Schulen ohne Bundeswehr
31. August 2013"Vaterlandslose Gesellen" - das ist noch einer der harmloseren Vorwürfe, die das Berliner Robert-Blum-Gymnasium auf seiner Homepage lesen musste. Schulleiter Bernd Fiehn hat dafür kein Verständnis: An seiner Schule werde gelehrt, wie man Konflikte gewaltfrei und nachhaltig lösen kann. Auch Kinder, deren Familien aus Kriegsgebieten geflüchtet sind, kämen hierher. Aus dieser Haltung heraus sei es 2011 zu dem Beschluss der Schulkonferenz gekommen, die Bundeswehr aus dem Unterricht auszuschließen.
"Auslöser für unsere Entscheidung war der Besuch eines ehemaligen Generals, der an unserer Schule über das Verhalten der Wehrmacht im Zweiten Weltkrieg gesprochen hat", sagt Peter Schug, stellvertretender Schulleiter der Käthe-Kollwitz-Schule in Offenbach. "Das hatte einige Diskussionen zur Folge. Später wurde bekannt, dass die hessische Landesregierung eine Kooperations-Vereinbarung mit der Bundeswehr plant. Unser Kollege Eberhard Enß hat daraufhin den Vorschlag in die Konferenz eingebracht, die Armee nicht an unsere Schule einzuladen.
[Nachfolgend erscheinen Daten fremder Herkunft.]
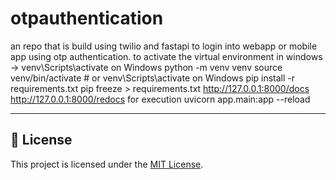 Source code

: # otpauthentication
an repo that is build using twilio and fastapi to login into webapp or mobile app using otp authentication.
to activate the virtual environment in windows -> venv\Scripts\activate on Windows
python -m venv venv
source venv/bin/activate  # or venv\Scripts\activate on Windows
pip install -r requirements.txt
pip freeze > requirements.txt
http://127.0.0.1:8000/docs
http://127.0.0.1:8000/redocs
for execution uvicorn app.main:app --reload

---

## 📄 License

This project is licensed under the [MIT License](LICENSE).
Und wir haben uns dem Vorschlag angeschlossen."
Die Bewegung steht noch am Anfang
Die Käthe-Kollwitz-Schule in Offenbach und das Robert-Blum-Gymnasium in Berlin erhalten den mit insgesamt 1000 Euro dotierten Aachener Friedenspreis stellvertretend für alle Schulen, die so entschieden und sich dem Bündnis "Schulen ohne Bundeswehr" angeschlossen haben. In Nordrhein-Westfalen machen zum Beispiel auch drei Solinger Schulen mit. Wie viele Schulen genau einen vergleichbaren Konferenzbeschluss verabschiedet haben, kann Joachim Schramm von "Schulen ohne Bundeswehr NRW" nicht sagen: "Aber die Bewegung wächst, wir sind noch am Anfang." Für die Verantwortlichen des Friedenspreises setzen die Schulen "ein Signal gegen den Mainstream der Militarisierung in unserer Gesellschaft."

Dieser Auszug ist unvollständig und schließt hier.